TASK GOAL => Return each record word for word and omit the pictures.

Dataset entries
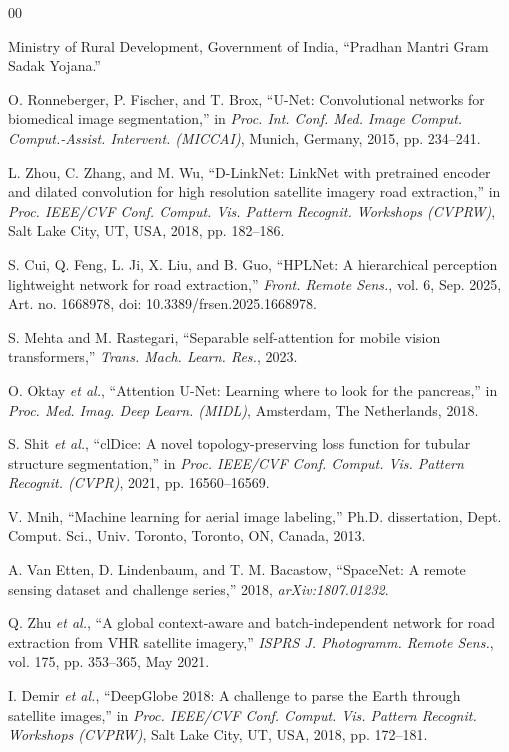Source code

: \documentclass{ieeeaccess}
\begin{document}
\begin{thebibliography}{00}

Ministry of Rural Development, Government of India,
``Pradhan Mantri Gram Sadak Yojana.''

O. Ronneberger, P. Fischer, and T. Brox,
``U-Net: Convolutional networks for biomedical image segmentation,''
in \emph{Proc. Int. Conf. Med. Image Comput. Comput.-Assist. Intervent. (MICCAI)},
Munich, Germany, 2015, pp. 234--241.

L. Zhou, C. Zhang, and M. Wu,
``D-LinkNet: LinkNet with pretrained encoder and dilated convolution for high resolution satellite imagery road extraction,''
in \emph{Proc. IEEE/CVF Conf. Comput. Vis. Pattern Recognit. Workshops (CVPRW)},
Salt Lake City, UT, USA, 2018, pp. 182--186.

S. Cui, Q. Feng, L. Ji, X. Liu, and B. Guo,
``HPLNet: A hierarchical perception lightweight network for road extraction,''
\emph{Front. Remote Sens.}, vol. 6, Sep. 2025, Art. no. 1668978,
doi: 10.3389/frsen.2025.1668978.

S. Mehta and M. Rastegari,
``Separable self-attention for mobile vision transformers,''
\emph{Trans. Mach. Learn. Res.}, 2023.

O. Oktay \emph{et al.},
``Attention U-Net: Learning where to look for the pancreas,''
in \emph{Proc. Med. Imag. Deep Learn. (MIDL)},
Amsterdam, The Netherlands, 2018.

S. Shit \emph{et al.},
``clDice: A novel topology-preserving loss function for tubular structure segmentation,''
in \emph{Proc. IEEE/CVF Conf. Comput. Vis. Pattern Recognit. (CVPR)},
2021, pp. 16560--16569.

V. Mnih,
``Machine learning for aerial image labeling,''
Ph.D. dissertation, Dept. Comput. Sci., Univ. Toronto, Toronto, ON, Canada, 2013.

A. Van Etten, D. Lindenbaum, and T. M. Bacastow,
``SpaceNet: A remote sensing dataset and challenge series,''
2018, \emph{arXiv:1807.01232}.

Q. Zhu \emph{et al.},
``A global context-aware and batch-independent network for road extraction from VHR satellite imagery,''
\emph{ISPRS J. Photogramm. Remote Sens.}, vol. 175, pp. 353--365, May 2021.

I. Demir \emph{et al.},
``DeepGlobe 2018: A challenge to parse the Earth through satellite images,''
in \emph{Proc. IEEE/CVF Conf. Comput. Vis. Pattern Recognit. Workshops (CVPRW)},
Salt Lake City, UT, USA, 2018, pp. 172--181.


\end{thebibliography}
\end{document}
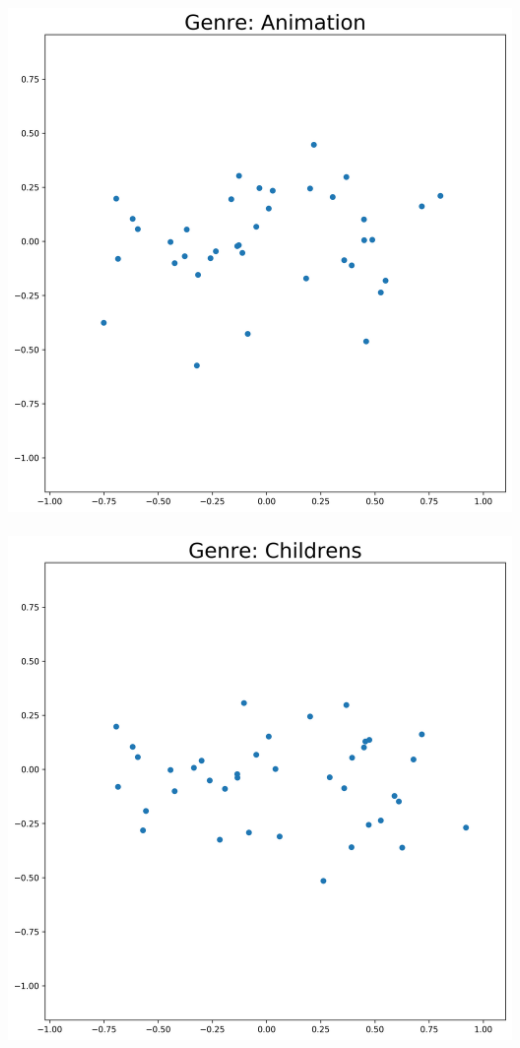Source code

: \includegraphics[scale=0.26]{"genres/Genre: Animation"} \\ \\
\includegraphics[scale=0.26]{"genres/Genre: Childrens"}  
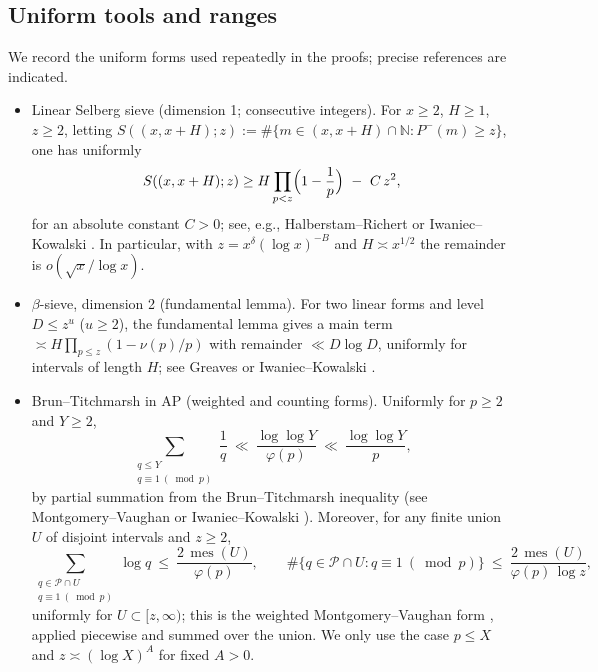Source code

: \documentclass[12pt]{article}
\theoremstyle{remark}
\begin{document}
\subsection*{Uniform tools and ranges}
We record the uniform forms used repeatedly in the proofs; precise references are indicated.
\begin{itemize}
  \item Linear Selberg sieve (dimension 1; consecutive integers). For $x\ge2$, $H\ge1$, $z\ge2$, letting $S((x,x+H);z):=\#\{m\in(x,x+H)\cap\mathbb N: P^-(m)\ge z\}$, one has uniformly
  \[
    S((x,x+H);z)\ge H\prod_{p<z}\Bigl(1-\frac1p\Bigr)\ -\ C\,z^2,
  \]
  for an absolute constant $C>0$; see, e.g., Halberstam--Richert \cite[Th.~2.3, Th.~2.4]{HalRich1974} or Iwaniec--Kowalski \cite[\S11.1]{IK2004}. In particular, with $z=x^{\delta}(\log x)^{-B}$ and $H\asymp x^{1/2}$ the remainder is $o(\sqrt x/\log x)$.
  \item $\beta$-sieve, dimension 2 (fundamental lemma). For two linear forms and level $D\le z^u$ ($u\ge2$), the fundamental lemma gives a main term $\asymp H\prod_{p\le z}(1-\nu(p)/p)$ with remainder $\ll D\log D$, uniformly for intervals of length $H$; see Greaves \cite[Th.~5.7]{Greaves2001} or Iwaniec--Kowalski \cite[Th.~11.13]{IK2004}.
  \item Brun--Titchmarsh in AP (weighted and counting forms). Uniformly for $p\ge2$ and $Y\ge2$,
  \[
    \sum_{\substack{q\le Y\\ q\equiv1\ (\bmod p)}}\frac1q\ \ll\ \frac{\log\log Y}{\varphi(p)}\ \ll\ \frac{\log\log Y}{p},
  \]
  by partial summation from the Brun--Titchmarsh inequality (see Montgomery--Vaughan \cite[Th.~6.6]{MV2007} or Iwaniec--Kowalski \cite[Th.~18.11]{IK2004}). Moreover, for any finite union $U$ of disjoint intervals and $z\ge2$,
  \[
    \sum_{\substack{q\in\mathcal P\cap U\\ q\equiv1\ (\bmod p)}}\log q\ \le\ \frac{2\,\operatorname{mes}(U)}{\varphi(p)},\qquad
    \#\{q\in\mathcal P\cap U: q\equiv1\ (\bmod p)\}\ \le\ \frac{2\,\operatorname{mes}(U)}{\varphi(p)\,\log z},
  \]
  uniformly for $U\subset[z,\infty)$; this is the weighted Montgomery--Vaughan form \cite[Th.~6.7]{MV2007}, applied piecewise and summed over the union. We only use the case $p\le X$ and $z\asymp (\log X)^A$ for fixed $A>0$.
\end{itemize}
\end{document}
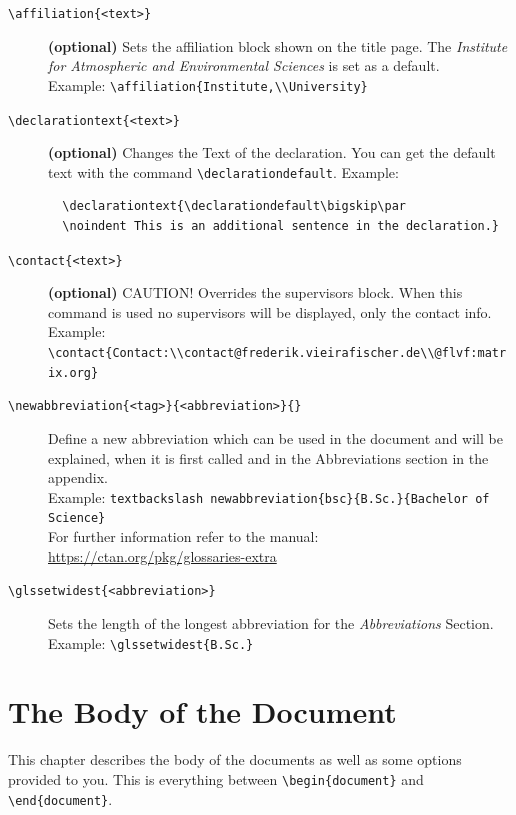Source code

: \documentclass[12pt, todonotes, nodeclaration, oneside, fancypagenumbers, notof, notot, noabstract]{IAUthesis}
\newcommand{\code}[1]{\colorbox{black!10!white}{\texttt{#1}}}
\begin{document}
\begin{description}
\item[\code{\textbackslash affiliation\{<text>\}}]{\textbf{(optional)}} Sets the affiliation block shown on the title page. The \emph{Institute for Atmospheric and Environmental Sciences} is set as a default.\\Example: \texttt{\textbackslash affiliation\{Institute,\textbackslash\textbackslash University\}} 
\item[\code{\textbackslash declarationtext\{<text>\}}]{\textbf{(optional)}} Changes the Text of the declaration. You can get the default text with the command \texttt{\textbackslash declarationdefault}. Example: \begin{verbatim}
  \declarationtext{\declarationdefault\bigskip\par
  \noindent This is an additional sentence in the declaration.}
\end{verbatim}
\item[\code{\textbackslash contact\{<text>\}}]{\textbf{(optional)}} CAUTION! Overrides the supervisors block. When this command is used no supervisors will be displayed, only the contact info. Example:\\ \texttt{\textbackslash contact\{Contact:\textbackslash\textbackslash contact@frederik.vieirafischer.de\textbackslash\textbackslash @flvf:matrix.org\}}
\item[\code{\textbackslash newabbreviation\{<tag>\}\{<abbreviation>\}\{<full-text>\}}] Define a new abbreviation which can be used in the document and will be explained, when it is first called and in the Abbreviations section in the appendix.\\Example: \texttt{textbackslash newabbreviation\{bsc\}\{B.Sc.\}\{Bachelor of Science\}}\\For further information refer to the manual:\\ \url{https://ctan.org/pkg/glossaries-extra}
\item[\code{\textbackslash glssetwidest\{<abbreviation>\}}] Sets the length of the longest abbreviation for the \emph{Abbreviations} Section. Example: \texttt{\textbackslash glssetwidest\{B.Sc.\}}
\end{description}

\chapter{The Body of the Document}
This chapter describes the body of the documents as well as some options provided to you. This is everything between \code{\textbackslash begin\{document\}} and \code{\textbackslash end\{document\}}.
\end{document}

SOLUTION TO THIS PROBLEM =>
Source code

: \documentclass{ieeeaccess}
\begin{document}
\begin{thebibliography}{00}

Ministry of Rural Development, Government of India,
``Pradhan Mantri Gram Sadak Yojana.''

O. Ronneberger, P. Fischer, and T. Brox,
``U-Net: Convolutional networks for biomedical image segmentation,''
in \emph{Proc. Int. Conf. Med. Image Comput. Comput.-Assist. Intervent. (MICCAI)},
Munich, Germany, 2015, pp. 234--241.

L. Zhou, C. Zhang, and M. Wu,
``D-LinkNet: LinkNet with pretrained encoder and dilated convolution for high resolution satellite imagery road extraction,''
in \emph{Proc. IEEE/CVF Conf. Comput. Vis. Pattern Recognit. Workshops (CVPRW)},
Salt Lake City, UT, USA, 2018, pp. 182--186.

S. Cui, Q. Feng, L. Ji, X. Liu, and B. Guo,
``HPLNet: A hierarchical perception lightweight network for road extraction,''
\emph{Front. Remote Sens.}, vol. 6, Sep. 2025, Art. no. 1668978,
doi: 10.3389/frsen.2025.1668978.

S. Mehta and M. Rastegari,
``Separable self-attention for mobile vision transformers,''
\emph{Trans. Mach. Learn. Res.}, 2023.

O. Oktay \emph{et al.},
``Attention U-Net: Learning where to look for the pancreas,''
in \emph{Proc. Med. Imag. Deep Learn. (MIDL)},
Amsterdam, The Netherlands, 2018.

S. Shit \emph{et al.},
``clDice: A novel topology-preserving loss function for tubular structure segmentation,''
in \emph{Proc. IEEE/CVF Conf. Comput. Vis. Pattern Recognit. (CVPR)},
2021, pp. 16560--16569.

V. Mnih,
``Machine learning for aerial image labeling,''
Ph.D. dissertation, Dept. Comput. Sci., Univ. Toronto, Toronto, ON, Canada, 2013.

A. Van Etten, D. Lindenbaum, and T. M. Bacastow,
``SpaceNet: A remote sensing dataset and challenge series,''
2018, \emph{arXiv:1807.01232}.

Q. Zhu \emph{et al.},
``A global context-aware and batch-independent network for road extraction from VHR satellite imagery,''
\emph{ISPRS J. Photogramm. Remote Sens.}, vol. 175, pp. 353--365, May 2021.

I. Demir \emph{et al.},
``DeepGlobe 2018: A challenge to parse the Earth through satellite images,''
in \emph{Proc. IEEE/CVF Conf. Comput. Vis. Pattern Recognit. Workshops (CVPRW)},
Salt Lake City, UT, USA, 2018, pp. 172--181.


\end{thebibliography}
\end{document}
Source code

: \includegraphics[scale=0.26]{"genres/Genre: Animation"} \\ \\
\includegraphics[scale=0.26]{"genres/Genre: Childrens"}  
Source code

: \documentclass[12pt]{article}
\theoremstyle{remark}
\begin{document}
\subsection*{Uniform tools and ranges}
We record the uniform forms used repeatedly in the proofs; precise references are indicated.
\begin{itemize}
  \item Linear Selberg sieve (dimension 1; consecutive integers). For $x\ge2$, $H\ge1$, $z\ge2$, letting $S((x,x+H);z):=\#\{m\in(x,x+H)\cap\mathbb N: P^-(m)\ge z\}$, one has uniformly
  \[
    S((x,x+H);z)\ge H\prod_{p<z}\Bigl(1-\frac1p\Bigr)\ -\ C\,z^2,
  \]
  for an absolute constant $C>0$; see, e.g., Halberstam--Richert \cite[Th.~2.3, Th.~2.4]{HalRich1974} or Iwaniec--Kowalski \cite[\S11.1]{IK2004}. In particular, with $z=x^{\delta}(\log x)^{-B}$ and $H\asymp x^{1/2}$ the remainder is $o(\sqrt x/\log x)$.
  \item $\beta$-sieve, dimension 2 (fundamental lemma). For two linear forms and level $D\le z^u$ ($u\ge2$), the fundamental lemma gives a main term $\asymp H\prod_{p\le z}(1-\nu(p)/p)$ with remainder $\ll D\log D$, uniformly for intervals of length $H$; see Greaves \cite[Th.~5.7]{Greaves2001} or Iwaniec--Kowalski \cite[Th.~11.13]{IK2004}.
  \item Brun--Titchmarsh in AP (weighted and counting forms). Uniformly for $p\ge2$ and $Y\ge2$,
  \[
    \sum_{\substack{q\le Y\\ q\equiv1\ (\bmod p)}}\frac1q\ \ll\ \frac{\log\log Y}{\varphi(p)}\ \ll\ \frac{\log\log Y}{p},
  \]
  by partial summation from the Brun--Titchmarsh inequality (see Montgomery--Vaughan \cite[Th.~6.6]{MV2007} or Iwaniec--Kowalski \cite[Th.~18.11]{IK2004}). Moreover, for any finite union $U$ of disjoint intervals and $z\ge2$,
  \[
    \sum_{\substack{q\in\mathcal P\cap U\\ q\equiv1\ (\bmod p)}}\log q\ \le\ \frac{2\,\operatorname{mes}(U)}{\varphi(p)},\qquad
    \#\{q\in\mathcal P\cap U: q\equiv1\ (\bmod p)\}\ \le\ \frac{2\,\operatorname{mes}(U)}{\varphi(p)\,\log z},
  \]
  uniformly for $U\subset[z,\infty)$; this is the weighted Montgomery--Vaughan form \cite[Th.~6.7]{MV2007}, applied piecewise and summed over the union. We only use the case $p\le X$ and $z\asymp (\log X)^A$ for fixed $A>0$.
\end{itemize}
\end{document}
Source code

: \documentclass[12pt, todonotes, nodeclaration, oneside, fancypagenumbers, notof, notot, noabstract]{IAUthesis}
\newcommand{\code}[1]{\colorbox{black!10!white}{\texttt{#1}}}
\begin{document}
\begin{description}
\item[\code{\textbackslash affiliation\{<text>\}}]{\textbf{(optional)}} Sets the affiliation block shown on the title page. The \emph{Institute for Atmospheric and Environmental Sciences} is set as a default.\\Example: \texttt{\textbackslash affiliation\{Institute,\textbackslash\textbackslash University\}} 
\item[\code{\textbackslash declarationtext\{<text>\}}]{\textbf{(optional)}} Changes the Text of the declaration. You can get the default text with the command \texttt{\textbackslash declarationdefault}. Example: \begin{verbatim}
  \declarationtext{\declarationdefault\bigskip\par
  \noindent This is an additional sentence in the declaration.}
\end{verbatim}
\item[\code{\textbackslash contact\{<text>\}}]{\textbf{(optional)}} CAUTION! Overrides the supervisors block. When this command is used no supervisors will be displayed, only the contact info. Example:\\ \texttt{\textbackslash contact\{Contact:\textbackslash\textbackslash contact@frederik.vieirafischer.de\textbackslash\textbackslash @flvf:matrix.org\}}
\item[\code{\textbackslash newabbreviation\{<tag>\}\{<abbreviation>\}\{<full-text>\}}] Define a new abbreviation which can be used in the document and will be explained, when it is first called and in the Abbreviations section in the appendix.\\Example: \texttt{textbackslash newabbreviation\{bsc\}\{B.Sc.\}\{Bachelor of Science\}}\\For further information refer to the manual:\\ \url{https://ctan.org/pkg/glossaries-extra}
\item[\code{\textbackslash glssetwidest\{<abbreviation>\}}] Sets the length of the longest abbreviation for the \emph{Abbreviations} Section. Example: \texttt{\textbackslash glssetwidest\{B.Sc.\}}
\end{description}

\chapter{The Body of the Document}
This chapter describes the body of the documents as well as some options provided to you. This is everything between \code{\textbackslash begin\{document\}} and \code{\textbackslash end\{document\}}.
\end{document}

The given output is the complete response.